■ BRIEF ■
Omitting any pictures, transcribe the entries below exactly.

Source records
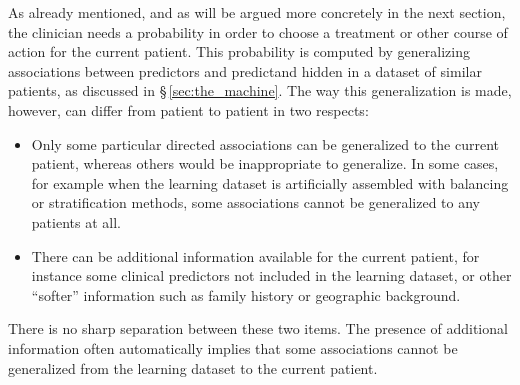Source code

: \documentclass[utf8]{FrontiersinHarvard_mod} %
\newcommand*{\sect}{\S}%
\renewcommand*{\|}[1][]{\nonscript\:#1\vert\nonscript\:\mathopen{}}
\begin{document}
As already mentioned, and as will be argued more concretely in the next section, the clinician needs a probability in order to choose a treatment or other course of action for the current patient. This probability is computed by generalizing associations between predictors and predictand hidden in a dataset of similar patients, as discussed in \sect\,\ref{sec:the_machine}. The way this generalization is made, however, can differ from patient to patient in two respects:
\begin{itemize}
\item Only some particular directed associations can be generalized to the current patient, whereas others would be inappropriate to generalize. In some cases, for example when the learning dataset is artificially assembled with balancing or stratification methods, some associations cannot be generalized to any patients at all.
\item There can be additional information available for the current patient, for instance some clinical predictors not included in the learning dataset, or other \enquote{softer} information such as family history or geographic background.
\end{itemize}
There is no sharp separation between these two items. The presence of additional information often automatically implies that some associations cannot be generalized from the learning dataset to the current patient.
\end{document}
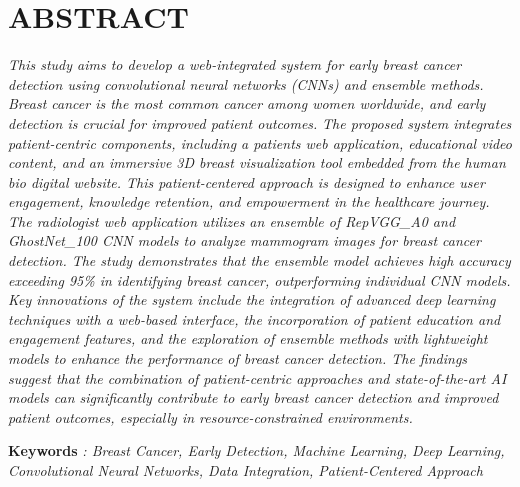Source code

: \documentclass[12pt, twoside]{report}
\begin{document}
	\chapter*{ABSTRACT}
	\textit{This study aims to develop a web-integrated system for early breast cancer detection using convolutional neural networks (CNNs) and ensemble methods. Breast cancer is the most common cancer among women worldwide, and early detection is crucial for improved patient outcomes. }
	\textit{The proposed system integrates patient-centric components, including a patients web application, educational video content, and an immersive 3D breast visualization tool embedded from the human bio digital website. This patient-centered approach is designed to enhance user engagement, knowledge retention, and empowerment in the healthcare journey.}
	\textit{The radiologist web application utilizes an ensemble of RepVGG\_A0 and GhostNet\_100 CNN models to analyze mammogram images for breast cancer detection. The study demonstrates that the ensemble model achieves high accuracy exceeding 95\% in identifying breast cancer, outperforming individual CNN models.}
	\textit{Key innovations of the system include the integration of advanced deep learning techniques with a web-based interface, the incorporation of patient education and engagement features, and the exploration of ensemble methods with lightweight models to enhance the performance of breast cancer detection. The findings suggest that the combination of patient-centric approaches and state-of-the-art AI models can significantly contribute to early breast cancer detection and improved patient outcomes, especially in resource-constrained environments.}
	
	\textbf{Keywords}
	\textit{: Breast Cancer, Early Detection, Machine Learning, Deep Learning, Convolutional Neural Networks, Data Integration, Patient-Centered Approach}
	
\end{document}
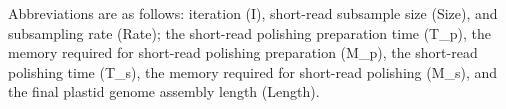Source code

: \begingroup
\scriptsize
\setlength{\parskip}{2pt}

Abbreviations are as follows: 
iteration (I), short-read subsample size (Size), and subsampling rate (Rate);
the short-read polishing preparation time (T_p),
the memory required for short-read polishing preparation (M_p),
the short-read polishing time (T_s),
the memory required for short-read polishing (M_s), and
the final plastid genome assembly length (Length).

\endgroup

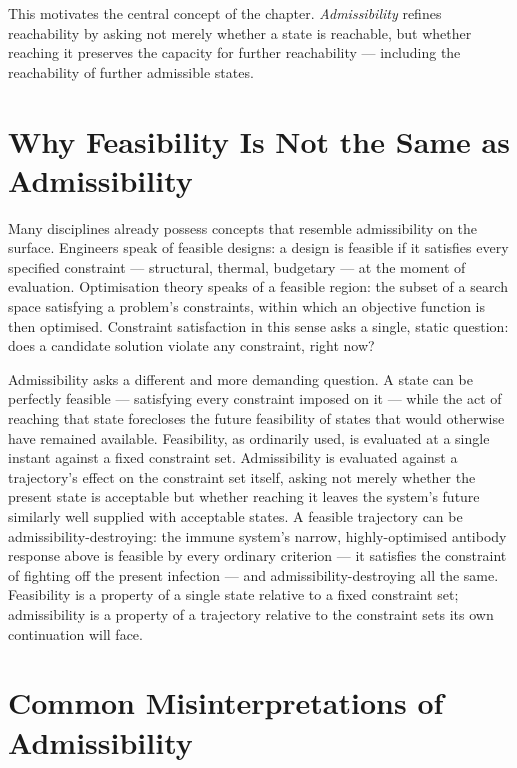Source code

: \documentclass[12pt,twoside,openright]{book}
\begin{document}
This motivates the central concept of the chapter.
\emph{Admissibility} refines reachability by asking not
merely whether a state is reachable, but whether reaching
it preserves the capacity for further reachability ---
including the reachability of further admissible states.

\section{Why Feasibility Is Not the Same as Admissibility}
\label{sec:ch14-why-feasibility}

Many disciplines already possess concepts that resemble
admissibility on the surface. Engineers speak of feasible
designs: a design is feasible if it satisfies every specified
constraint --- structural, thermal, budgetary --- at the
moment of evaluation. Optimisation theory speaks of a
feasible region: the subset of a search space satisfying a
problem's constraints, within which an objective function is
then optimised. Constraint satisfaction in this sense asks a
single, static question: does a candidate solution violate
any constraint, right now?

Admissibility asks a different and more demanding question. A
state can be perfectly feasible --- satisfying every
constraint imposed on it --- while the act of reaching that
state forecloses the future feasibility of states that would
otherwise have remained available. Feasibility, as ordinarily
used, is evaluated at a single instant against a fixed
constraint set. Admissibility is evaluated against a
trajectory's effect on the constraint set itself, asking not
merely whether the present state is acceptable but whether
reaching it leaves the system's future similarly well
supplied with acceptable states. A feasible trajectory can be
admissibility-destroying: the immune system's narrow,
highly-optimised antibody response above is feasible by every
ordinary criterion --- it satisfies the constraint of fighting
off the present infection --- and admissibility-destroying
all the same. Feasibility is a property of a single state
relative to a fixed constraint set; admissibility is a
property of a trajectory relative to the constraint sets its
own continuation will face.

\section{Common Misinterpretations of Admissibility}
\label{sec:ch14-misinterpretations}
\end{document}
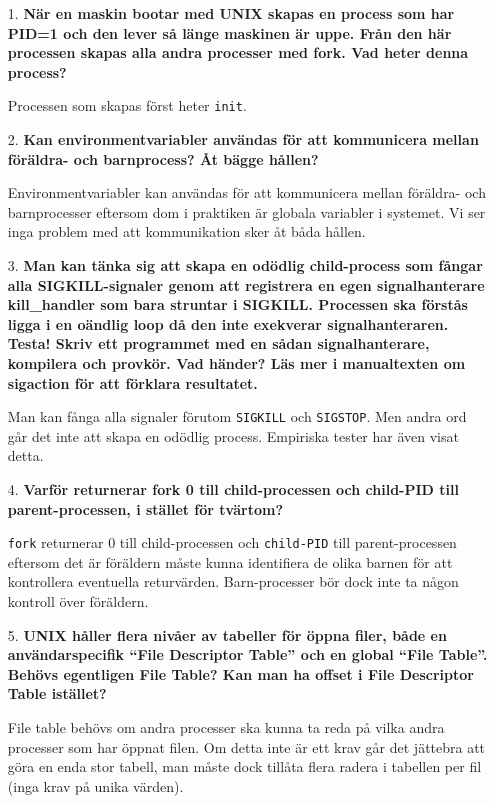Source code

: \documentclass[a4paper,10pt]{article}
\begin{document}
\begin{enumerate}
	\item[1.] \textbf{\footnotesize När en maskin bootar med UNIX skapas en process som har PID=1 och den lever så länge maskinen är uppe. Från den här processen skapas alla andra processer med fork. Vad heter denna process?}
	
	Processen som skapas först heter \verb!init!.

	\item[2.] \textbf{\footnotesize Kan environmentvariabler användas för att kommunicera mellan föräldra- och barnprocess? Åt bägge hållen?}

	Environmentvariabler kan användas för att kommunicera mellan föräldra- och barnprocesser eftersom dom i praktiken är globala variabler i systemet. Vi ser inga problem med att kommunikation sker åt båda hållen.

	\item[3.] \textbf{\footnotesize Man kan tänka sig att skapa en odödlig child-process som fångar alla SIGKILL-signaler genom att registrera en egen signalhanterare kill\_handler som bara struntar i SIGKILL. Processen ska förstås ligga i en oändlig loop då den inte exekverar signalhanteraren. Testa! Skriv ett programmet med en sådan signalhanterare, kompilera och provkör. Vad händer? Läs mer i manualtexten om sigaction för att förklara resultatet.}

	Man kan fånga alla signaler förutom \verb!SIGKILL! och \verb!SIGSTOP!. Men andra ord går det inte att skapa en odödlig process. Empiriska tester har även visat detta.

	\item[4.] \textbf{\footnotesize Varför returnerar fork 0 till child-processen och child-PID till parent-processen, i stället för tvärtom?}

	\verb!fork! returnerar 0 till child-processen och \verb!child-PID! till parent-processen eftersom det är föräldern måste kunna identifiera de olika barnen för att kontrollera eventuella returvärden. Barn-processer bör dock inte ta någon kontroll över föräldern.

	\item[5.] \textbf{\footnotesize UNIX håller flera nivåer av tabeller för öppna filer, både en användarspecifik ``File Descriptor Table'' och en global ``File Table''. Behövs egentligen File Table? Kan man ha offset i File Descriptor Table istället?}

	File table behövs om andra processer ska kunna ta reda på vilka andra processer som har öppnat filen. Om detta inte är ett krav går det jättebra att göra en enda stor tabell, man måste dock tillåta flera radera i tabellen per fil (inga krav på unika värden).


\end{enumerate}
\end{document}
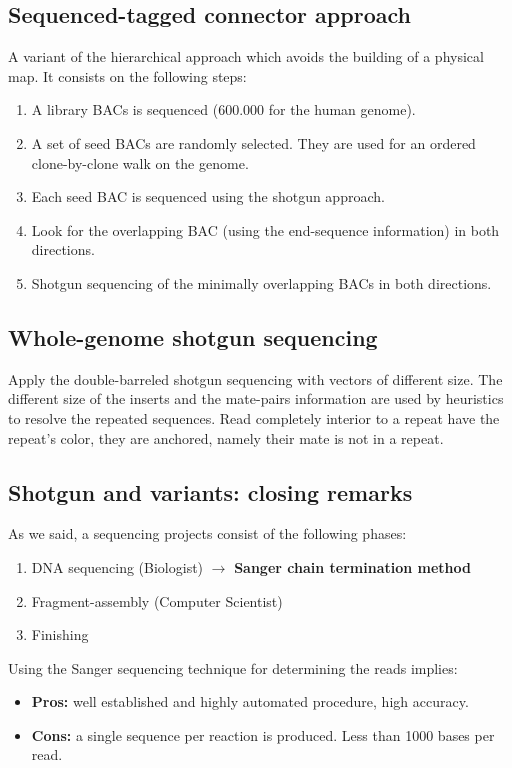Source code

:\subsection{Sequenced-tagged connector approach}
A variant of the hierarchical approach which avoids the building of a physical map. It consists on the following steps:
\begin{enumerate}
	\item A library BACs is sequenced (600.000 for the human genome).
	\item A set of seed BACs are randomly selected. They are used for an ordered clone-by-clone walk on the genome. 
	\item Each seed BAC is sequenced using the shotgun approach.
	\item Look for the overlapping BAC (using the end-sequence information) in both directions.
	\item Shotgun sequencing of the minimally overlapping BACs in both directions.
\end{enumerate}

\subsection{Whole-genome shotgun sequencing}
Apply the double-barreled shotgun sequencing with vectors of different size. The different size of the inserts and the mate-pairs information are used by heuristics to resolve the repeated sequences. Read completely interior to a repeat have the repeat's color, they are anchored, namely their mate is not in a repeat.

\subsection{Shotgun and variants: closing remarks}
As we said, a sequencing projects consist of the following phases:
\begin{enumerate}
	\item DNA sequencing (Biologist) $\rightarrow$ \textbf{Sanger chain termination method}
	\item Fragment-assembly (Computer Scientist)
	\item Finishing
\end{enumerate}
Using the Sanger sequencing technique for determining the reads implies:
\begin{itemize}
	\item \textbf{Pros:} well established and highly automated procedure, high accuracy.
	\item \textbf{Cons:} a single sequence per reaction is produced. Less than 1000 bases per read.
\end{itemize}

■ EXERCISE OUTPUT ■
Source code

: \documentclass[utf8]{FrontiersinHarvard_mod} %
\newcommand*{\sect}{\S}%
\renewcommand*{\|}[1][]{\nonscript\:#1\vert\nonscript\:\mathopen{}}
\begin{document}
As already mentioned, and as will be argued more concretely in the next section, the clinician needs a probability in order to choose a treatment or other course of action for the current patient. This probability is computed by generalizing associations between predictors and predictand hidden in a dataset of similar patients, as discussed in \sect\,\ref{sec:the_machine}. The way this generalization is made, however, can differ from patient to patient in two respects:
\begin{itemize}
\item Only some particular directed associations can be generalized to the current patient, whereas others would be inappropriate to generalize. In some cases, for example when the learning dataset is artificially assembled with balancing or stratification methods, some associations cannot be generalized to any patients at all.
\item There can be additional information available for the current patient, for instance some clinical predictors not included in the learning dataset, or other \enquote{softer} information such as family history or geographic background.
\end{itemize}
There is no sharp separation between these two items. The presence of additional information often automatically implies that some associations cannot be generalized from the learning dataset to the current patient.
\end{document}
Source code

: \documentclass[12pt, twoside]{report}
\begin{document}
	\chapter*{ABSTRACT}
	\textit{This study aims to develop a web-integrated system for early breast cancer detection using convolutional neural networks (CNNs) and ensemble methods. Breast cancer is the most common cancer among women worldwide, and early detection is crucial for improved patient outcomes. }
	\textit{The proposed system integrates patient-centric components, including a patients web application, educational video content, and an immersive 3D breast visualization tool embedded from the human bio digital website. This patient-centered approach is designed to enhance user engagement, knowledge retention, and empowerment in the healthcare journey.}
	\textit{The radiologist web application utilizes an ensemble of RepVGG\_A0 and GhostNet\_100 CNN models to analyze mammogram images for breast cancer detection. The study demonstrates that the ensemble model achieves high accuracy exceeding 95\% in identifying breast cancer, outperforming individual CNN models.}
	\textit{Key innovations of the system include the integration of advanced deep learning techniques with a web-based interface, the incorporation of patient education and engagement features, and the exploration of ensemble methods with lightweight models to enhance the performance of breast cancer detection. The findings suggest that the combination of patient-centric approaches and state-of-the-art AI models can significantly contribute to early breast cancer detection and improved patient outcomes, especially in resource-constrained environments.}
	
	\textbf{Keywords}
	\textit{: Breast Cancer, Early Detection, Machine Learning, Deep Learning, Convolutional Neural Networks, Data Integration, Patient-Centered Approach}
	
\end{document}
Source code

: \begingroup
\scriptsize
\setlength{\parskip}{2pt}

Abbreviations are as follows: 
iteration (I), short-read subsample size (Size), and subsampling rate (Rate);
the short-read polishing preparation time (T_p),
the memory required for short-read polishing preparation (M_p),
the short-read polishing time (T_s),
the memory required for short-read polishing (M_s), and
the final plastid genome assembly length (Length).

\endgroup

Source code

: \documentclass[12pt,twoside,openright]{book}
\begin{document}
This motivates the central concept of the chapter.
\emph{Admissibility} refines reachability by asking not
merely whether a state is reachable, but whether reaching
it preserves the capacity for further reachability ---
including the reachability of further admissible states.

\section{Why Feasibility Is Not the Same as Admissibility}
\label{sec:ch14-why-feasibility}

Many disciplines already possess concepts that resemble
admissibility on the surface. Engineers speak of feasible
designs: a design is feasible if it satisfies every specified
constraint --- structural, thermal, budgetary --- at the
moment of evaluation. Optimisation theory speaks of a
feasible region: the subset of a search space satisfying a
problem's constraints, within which an objective function is
then optimised. Constraint satisfaction in this sense asks a
single, static question: does a candidate solution violate
any constraint, right now?

Admissibility asks a different and more demanding question. A
state can be perfectly feasible --- satisfying every
constraint imposed on it --- while the act of reaching that
state forecloses the future feasibility of states that would
otherwise have remained available. Feasibility, as ordinarily
used, is evaluated at a single instant against a fixed
constraint set. Admissibility is evaluated against a
trajectory's effect on the constraint set itself, asking not
merely whether the present state is acceptable but whether
reaching it leaves the system's future similarly well
supplied with acceptable states. A feasible trajectory can be
admissibility-destroying: the immune system's narrow,
highly-optimised antibody response above is feasible by every
ordinary criterion --- it satisfies the constraint of fighting
off the present infection --- and admissibility-destroying
all the same. Feasibility is a property of a single state
relative to a fixed constraint set; admissibility is a
property of a trajectory relative to the constraint sets its
own continuation will face.

\section{Common Misinterpretations of Admissibility}
\label{sec:ch14-misinterpretations}
\end{document}
Source code

: \documentclass[a4paper,10pt]{article}
\begin{document}
\begin{enumerate}
	\item[1.] \textbf{\footnotesize När en maskin bootar med UNIX skapas en process som har PID=1 och den lever så länge maskinen är uppe. Från den här processen skapas alla andra processer med fork. Vad heter denna process?}
	
	Processen som skapas först heter \verb!init!.

	\item[2.] \textbf{\footnotesize Kan environmentvariabler användas för att kommunicera mellan föräldra- och barnprocess? Åt bägge hållen?}

	Environmentvariabler kan användas för att kommunicera mellan föräldra- och barnprocesser eftersom dom i praktiken är globala variabler i systemet. Vi ser inga problem med att kommunikation sker åt båda hållen.

	\item[3.] \textbf{\footnotesize Man kan tänka sig att skapa en odödlig child-process som fångar alla SIGKILL-signaler genom att registrera en egen signalhanterare kill\_handler som bara struntar i SIGKILL. Processen ska förstås ligga i en oändlig loop då den inte exekverar signalhanteraren. Testa! Skriv ett programmet med en sådan signalhanterare, kompilera och provkör. Vad händer? Läs mer i manualtexten om sigaction för att förklara resultatet.}

	Man kan fånga alla signaler förutom \verb!SIGKILL! och \verb!SIGSTOP!. Men andra ord går det inte att skapa en odödlig process. Empiriska tester har även visat detta.

	\item[4.] \textbf{\footnotesize Varför returnerar fork 0 till child-processen och child-PID till parent-processen, i stället för tvärtom?}

	\verb!fork! returnerar 0 till child-processen och \verb!child-PID! till parent-processen eftersom det är föräldern måste kunna identifiera de olika barnen för att kontrollera eventuella returvärden. Barn-processer bör dock inte ta någon kontroll över föräldern.

	\item[5.] \textbf{\footnotesize UNIX håller flera nivåer av tabeller för öppna filer, både en användarspecifik ``File Descriptor Table'' och en global ``File Table''. Behövs egentligen File Table? Kan man ha offset i File Descriptor Table istället?}

	File table behövs om andra processer ska kunna ta reda på vilka andra processer som har öppnat filen. Om detta inte är ett krav går det jättebra att göra en enda stor tabell, man måste dock tillåta flera radera i tabellen per fil (inga krav på unika värden).


\end{enumerate}
\end{document}
Source code

:\subsection{Sequenced-tagged connector approach}
A variant of the hierarchical approach which avoids the building of a physical map. It consists on the following steps:
\begin{enumerate}
	\item A library BACs is sequenced (600.000 for the human genome).
	\item A set of seed BACs are randomly selected. They are used for an ordered clone-by-clone walk on the genome. 
	\item Each seed BAC is sequenced using the shotgun approach.
	\item Look for the overlapping BAC (using the end-sequence information) in both directions.
	\item Shotgun sequencing of the minimally overlapping BACs in both directions.
\end{enumerate}

\subsection{Whole-genome shotgun sequencing}
Apply the double-barreled shotgun sequencing with vectors of different size. The different size of the inserts and the mate-pairs information are used by heuristics to resolve the repeated sequences. Read completely interior to a repeat have the repeat's color, they are anchored, namely their mate is not in a repeat.

\subsection{Shotgun and variants: closing remarks}
As we said, a sequencing projects consist of the following phases:
\begin{enumerate}
	\item DNA sequencing (Biologist) $\rightarrow$ \textbf{Sanger chain termination method}
	\item Fragment-assembly (Computer Scientist)
	\item Finishing
\end{enumerate}
Using the Sanger sequencing technique for determining the reads implies:
\begin{itemize}
	\item \textbf{Pros:} well established and highly automated procedure, high accuracy.
	\item \textbf{Cons:} a single sequence per reaction is produced. Less than 1000 bases per read.
\end{itemize}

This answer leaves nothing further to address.